Student leaders in Guatemala lead research and advocacy to end sexual harassment

 
For far too long, sexual harassment and violence have been normalized in college campuses across Guatemala, creating a pervasive rape culture. Armed with new data and research, students and leading and shaping public opinion for recognizing sexual harassment as a crime.

Date: Wednesday, November 20, 2019

When 20-year-old Ana Sáenz, a political science student at Guatemala’s San Carlos University, led a research study on the extent of sexual harassment on-campus, little did she know that it would herald a country-wide movement to prevent sexual violence against women and girls in academic circles.

“As a woman, I think it is really unfair that, despite the efforts of the brave women that came before us and opened the path for us, we still have a long way to go to enjoy our full rights,” Sáenz explains.

Guatemala has one of the highest rates of violence against women in Latin America. While general homicide rates have fallen in recent years, femicide and violence against women and girls grew 98 per cent between 2010 and 2017. A separate study produced under Guatemala City’s Safe Cities programme found that virtually all women in Guatemala City face sexual harassment on a regular basis.

From 2017 until October 2019, Sáenz led the Gender Commission of the Oliverio Castañeda de León Student Association (AEU), one of the country’s foremost student advocacy platforms, to design and conduct the on-campus study, with support from UN Women and Guatemala’s Observatory on Street Harassment.

The study found over 700 reports of sexual harassment on the University’s central campus and its medical sciences centre, both in Guatemala City. The majority of perpetrators were known acquaintances – 29.9 per cent of them professors, 22.4 per cent students, and 4.8 per cent were university staff.

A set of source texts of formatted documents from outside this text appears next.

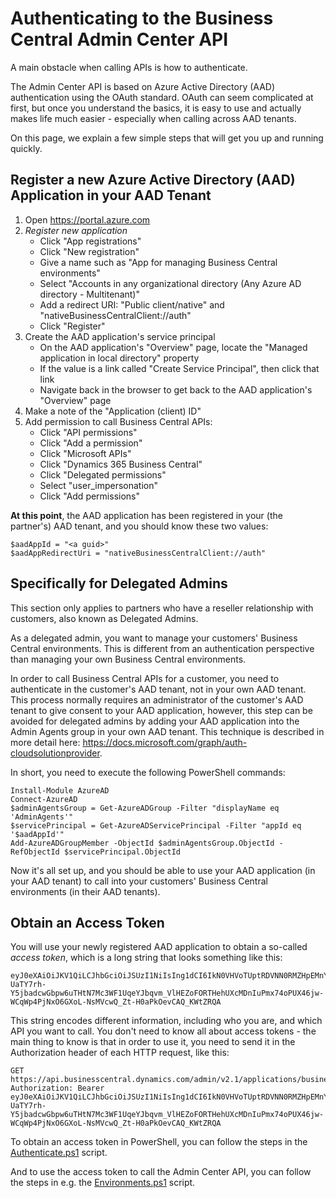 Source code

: # Authenticating to the Business Central Admin Center API

A main obstacle when calling APIs is how to authenticate.

The Admin Center API is based on Azure Active Directory (AAD) authentication using the OAuth standard. OAuth can seem complicated at first, but once you understand the basics, it is easy to use and actually makes life much easier - especially when calling across AAD tenants.

On this page, we explain a few simple steps that will get you up and running quickly.



## Register a new Azure Active Directory (AAD) Application in your AAD Tenant

 1. Open https://portal.azure.com
 2. *Register new application*
     - Click "App registrations"
     - Click "New registration"
     - Give a name such as "App for managing Business Central environments"
     - Select "Accounts in any organizational directory (Any Azure AD directory - Multitenant)"
     - Add a redirect URI: "Public client/native" and "nativeBusinessCentralClient://auth"
     - Click "Register"
 3. Create the AAD application's service principal
     - On the AAD application's "Overview" page, locate the "Managed application in local directory" property
     - If the value is a link called "Create Service Principal", then click that link
     - Navigate back in the browser to get back to the AAD application's "Overview" page
 4. Make a note of the "Application (client) ID"
 5. Add permission to call Business Central APIs:
     - Click "API permissions"
     - Click "Add a permission"
     - Click "Microsoft APIs"
     - Click "Dynamics 365 Business Central"
     - Click "Delegated permissions"
     - Select "user_impersonation"
     - Click "Add permissions"


**At this point**, the AAD application has been registered in your (the partner's) AAD tenant, and you should know these two values:
  
    $aadAppId = "<a guid>"
    $aadAppRedirectUri = "nativeBusinessCentralClient://auth"



## Specifically for Delegated Admins

This section only applies to partners who have a reseller relationship with customers, also known as Delegated Admins.

As a delegated admin, you want to manage your customers' Business Central environments. This is different from an authentication perspective than managing your own Business Central environments.

In order to call Business Central APIs for a customer, you need to authenticate in the customer's AAD tenant, not in your own AAD tenant. This process normally requires an administrator of the customer's AAD tenant to give consent to your AAD application, however, this step can be avoided for delegated admins by adding your AAD application into the Admin Agents group in your own AAD tenant. This technique is described in more detail here: https://docs.microsoft.com/graph/auth-cloudsolutionprovider.

In short, you need to execute the following PowerShell commands:

    Install-Module AzureAD
    Connect-AzureAD
    $adminAgentsGroup = Get-AzureADGroup -Filter "displayName eq 'AdminAgents'"
    $servicePrincipal = Get-AzureADServicePrincipal -Filter "appId eq '$aadAppId'"
    Add-AzureADGroupMember -ObjectId $adminAgentsGroup.ObjectId -RefObjectId $servicePrincipal.ObjectId

Now it's all set up, and you should be able to use your AAD application (in your AAD tenant) to call
into your customers' Business Central environments (in their AAD tenants).



## Obtain an Access Token

You will use your newly registered AAD application to obtain a so-called *access token*, which is a long string that looks something like this:

    eyJ0eXAiOiJKV1QiLCJhbGciOiJSUzI1NiIsIng1dCI6IkN0VHVoTUptRDVNN0RMZHpEMnYyeDNRS1NSWSIsImtpZCI6IkN0VHVoTUptRDVNN0RMZHpEMnYyeDNRS1NSWSJ9.eyJhdWQiOiJodHRwczovL2FwaS5idXNpbmVzc2NlbnRyYWwuZHluYW1pY3MuY29tIiwiaXNzIjoiaHR0cHM6Ly9zdHMud2...yMTc3MTQ1ZTEwIl19.LZgQnXOLNNpJgBx5q7FOUgq5ka04lJkBw75kxMTUA7hFDEx6cVGOfVbnuv_Cj1RtnoxilXqGGPIkdyY6UN53oLYMiNhFUIooZF60XeO4rNzl2FCZlvzZR06MlQmpGWQSOUcS0Ey8U4yCbc5Y3TJJl9TlIa0ta8r-UaTY7rh-Y5jbadcwGbpw6uTHtN7Mc3WF1UqeYJbqvm_VlHEZoFORTHehUXcMDnIuPmx74oPUX46jw-WCqWp4PjNxO6GXoL-NsMVcwQ_Zt-H0aPkOevCAQ_KWtZRQA

This string encodes different information, including who you are, and which API you want to call. You don't need to know all about access tokens - the main thing to know is that in order to use it, you need to send it in the Authorization header of each HTTP request, like this:

    GET https://api.businesscentral.dynamics.com/admin/v2.1/applications/businesscentral/environments
    Authorization: Bearer eyJ0eXAiOiJKV1QiLCJhbGciOiJSUzI1NiIsIng1dCI6IkN0VHVoTUptRDVNN0RMZHpEMnYyeDNRS1NSWSIsImtpZCI6IkN0VHVoTUptRDVNN0RMZHpEMnYyeDNRS1NSWSJ9.eyJhdWQiOiJodHRwczovL2FwaS5idXNpbmVzc2NlbnRyYWwuZHluYW1pY3MuY29tIiwiaXNzIjoiaHR0cHM6Ly9zdHMud2...yMTc3MTQ1ZTEwIl19.LZgQnXOLNNpJgBx5q7FOUgq5ka04lJkBw75kxMTUA7hFDEx6cVGOfVbnuv_Cj1RtnoxilXqGGPIkdyY6UN53oLYMiNhFUIooZF60XeO4rNzl2FCZlvzZR06MlQmpGWQSOUcS0Ey8U4yCbc5Y3TJJl9TlIa0ta8r-UaTY7rh-Y5jbadcwGbpw6uTHtN7Mc3WF1UqeYJbqvm_VlHEZoFORTHehUXcMDnIuPmx74oPUX46jw-WCqWp4PjNxO6GXoL-NsMVcwQ_Zt-H0aPkOevCAQ_KWtZRQA

To obtain an access token in PowerShell, you can follow the steps in the [Authenticate.ps1](PowerShell/Authenticate.ps1) script.

And to use the access token to call the Admin Center API, you can follow the steps in e.g. the [Environments.ps1](PowerShell/Environments.ps1) script.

The research also revealed an alarming frequency and recurrence – 21.7 per cent of respondents reported experiencing sexual harassment a couple of times a month; 17 per cent said it happened two or three times a week; and for 10.5 per cent of respondents, harassment occurred several times a day.

“Imagine going to school, going to work, and experiencing abuse and sexual harassment every day. It not only restricts women’s choices and mobility, it stunts our entire society,” reflects UN Women Country Representative, Adriana Quiñones. “When violence against women and sexual harassment against women and girls become a mainstay, it becomes normalized and creates a culture where violence escalates, thrives and undermines other gains.”

The study also highlighted the lack of institutional mechanisms at the University, which lacks formal procedures for lodging sexual harassment complaints or to guarantee the safety of those who report it. As a result, more than 50 per cent of respondents who had suffered an episode of sexual harassment said they did not report the incident in fear of retaliation. Moreover, among those who did report, 93 per cent said the perpetrators went unpunished.

Lenina García, the first woman elected to run the AEU, created the Gender Commission as a safe space to assist women and LGBTIQ+ students facing discrimination. Students experiencing sexual harassment on campus were approaching the AEU, which she says, “started a process of breaking the silence.”

For García, the study is a wake-up call to “rethink the educational model and the role of learning,” and continue supporting female students.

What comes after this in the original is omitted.